>>>>
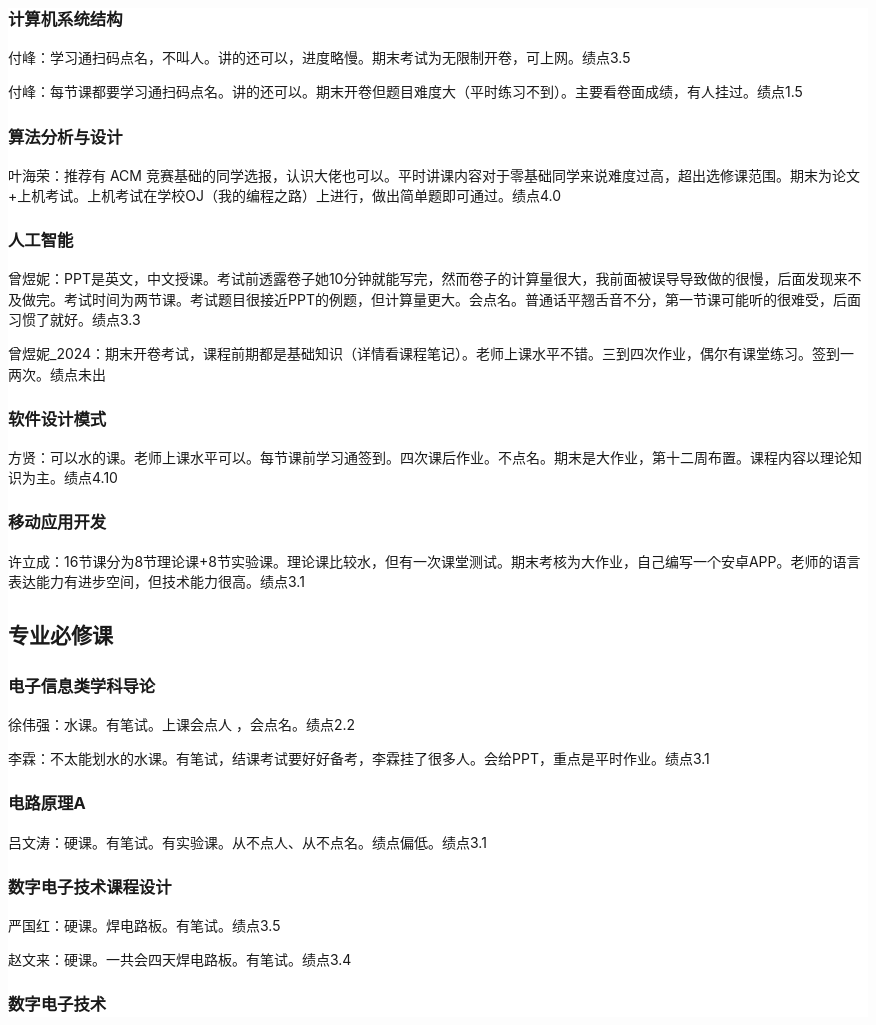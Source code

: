### 计算机系统结构

付峰：学习通扫码点名，不叫人。讲的还可以，进度略慢。期末考试为无限制开卷，可上网。绩点3.5

付峰：每节课都要学习通扫码点名。讲的还可以。期末开卷但题目难度大（平时练习不到）。主要看卷面成绩，有人挂过。绩点1.5

### 算法分析与设计

叶海荣：推荐有 ACM 竞赛基础的同学选报，认识大佬也可以。平时讲课内容对于零基础同学来说难度过高，超出选修课范围。期末为论文+上机考试。上机考试在学校OJ（我的编程之路）上进行，做出简单题即可通过。绩点4.0

### 人工智能

曾煜妮：PPT是英文，中文授课。考试前透露卷子她10分钟就能写完，然而卷子的计算量很大，我前面被误导导致做的很慢，后面发现来不及做完。考试时间为两节课。考试题目很接近PPT的例题，但计算量更大。会点名。普通话平翘舌音不分，第一节课可能听的很难受，后面习惯了就好。绩点3.3



曾煜妮_2024：期末开卷考试，课程前期都是基础知识（详情看课程笔记）。老师上课水平不错。三到四次作业，偶尔有课堂练习。签到一两次。绩点未出



### 软件设计模式

方贤：可以水的课。老师上课水平可以。每节课前学习通签到。四次课后作业。不点名。期末是大作业，第十二周布置。课程内容以理论知识为主。绩点4.10



### 移动应用开发

许立成：16节课分为8节理论课+8节实验课。理论课比较水，但有一次课堂测试。期末考核为大作业，自己编写一个安卓APP。老师的语言表达能力有进步空间，但技术能力很高。绩点3.1







## 专业必修课





### 电子信息类学科导论

徐伟强：水课。有笔试。上课会点人 ，会点名。绩点2.2

李霖：不太能划水的水课。有笔试，结课考试要好好备考，李霖挂了很多人。会给PPT，重点是平时作业。绩点3.1

### 电路原理A

吕文涛：硬课。有笔试。有实验课。从不点人、从不点名。绩点偏低。绩点3.1

### 数字电子技术课程设计

严国红：硬课。焊电路板。有笔试。绩点3.5

赵文来：硬课。一共会四天焊电路板。有笔试。绩点3.4

### 数字电子技术
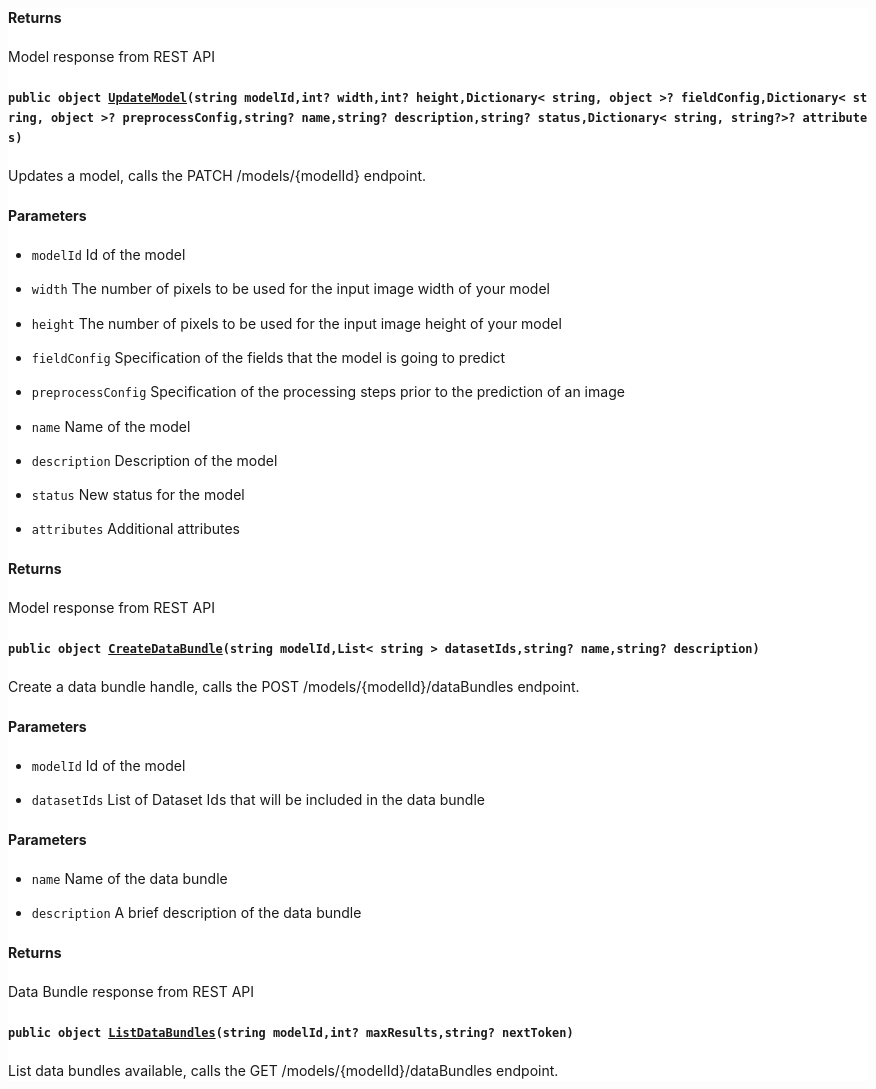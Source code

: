 #### Returns
Model response from REST API

#### `public object `[`UpdateModel`](#a00046_1a5ad7270e6d1de683d5f7eb69b633e58c)`(string modelId,int? width,int? height,Dictionary< string, object >? fieldConfig,Dictionary< string, object >? preprocessConfig,string? name,string? description,string? status,Dictionary< string, string?>? attributes)` 

Updates a model, calls the PATCH /models/&#123;modelId} endpoint.

#### Parameters
* `modelId` Id of the model

* `width` The number of pixels to be used for the input image width of your model

* `height` The number of pixels to be used for the input image height of your model

* `fieldConfig` Specification of the fields that the model is going to predict

* `preprocessConfig` Specification of the processing steps prior to the prediction of an image

* `name` Name of the model

* `description` Description of the model

* `status` New status for the model

* `attributes` Additional attributes

#### Returns
Model response from REST API

#### `public object `[`CreateDataBundle`](#a00046_1a854cc016def250aef026cf7cd9e485c0)`(string modelId,List< string > datasetIds,string? name,string? description)` 

Create a data bundle handle, calls the POST /models/&#123;modelId}/dataBundles endpoint.

#### Parameters
* `modelId` Id of the model 

* `datasetIds` List of Dataset Ids that will be included in the data bundle 
#### Parameters
* `name` Name of the data bundle

* `description` A brief description of the data bundle 

#### Returns
Data Bundle response from REST API

#### `public object `[`ListDataBundles`](#a00046_1af376709c384dee0bd1dceb8e0a6ce93e)`(string modelId,int? maxResults,string? nextToken)` 

List data bundles available, calls the GET /models/&#123;modelId}/dataBundles endpoint.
<<<<
● **Exercise prompt**:
Begin with the first line of the records and repeat every line up to the one with "曾煜妮：PPT是英文，中文授", counting that line too. Pictures are not part of the copy.

● **Finished task**:
Source code

:### 计算机系统结构

付峰：学习通扫码点名，不叫人。讲的还可以，进度略慢。期末考试为无限制开卷，可上网。绩点3.5

付峰：每节课都要学习通扫码点名。讲的还可以。期末开卷但题目难度大（平时练习不到）。主要看卷面成绩，有人挂过。绩点1.5

### 算法分析与设计

叶海荣：推荐有 ACM 竞赛基础的同学选报，认识大佬也可以。平时讲课内容对于零基础同学来说难度过高，超出选修课范围。期末为论文+上机考试。上机考试在学校OJ（我的编程之路）上进行，做出简单题即可通过。绩点4.0

### 人工智能

曾煜妮：PPT是英文，中文授课。考试前透露卷子她10分钟就能写完，然而卷子的计算量很大，我前面被误导导致做的很慢，后面发现来不及做完。考试时间为两节课。考试题目很接近PPT的例题，但计算量更大。会点名。普通话平翘舌音不分，第一节课可能听的很难受，后面习惯了就好。绩点3.3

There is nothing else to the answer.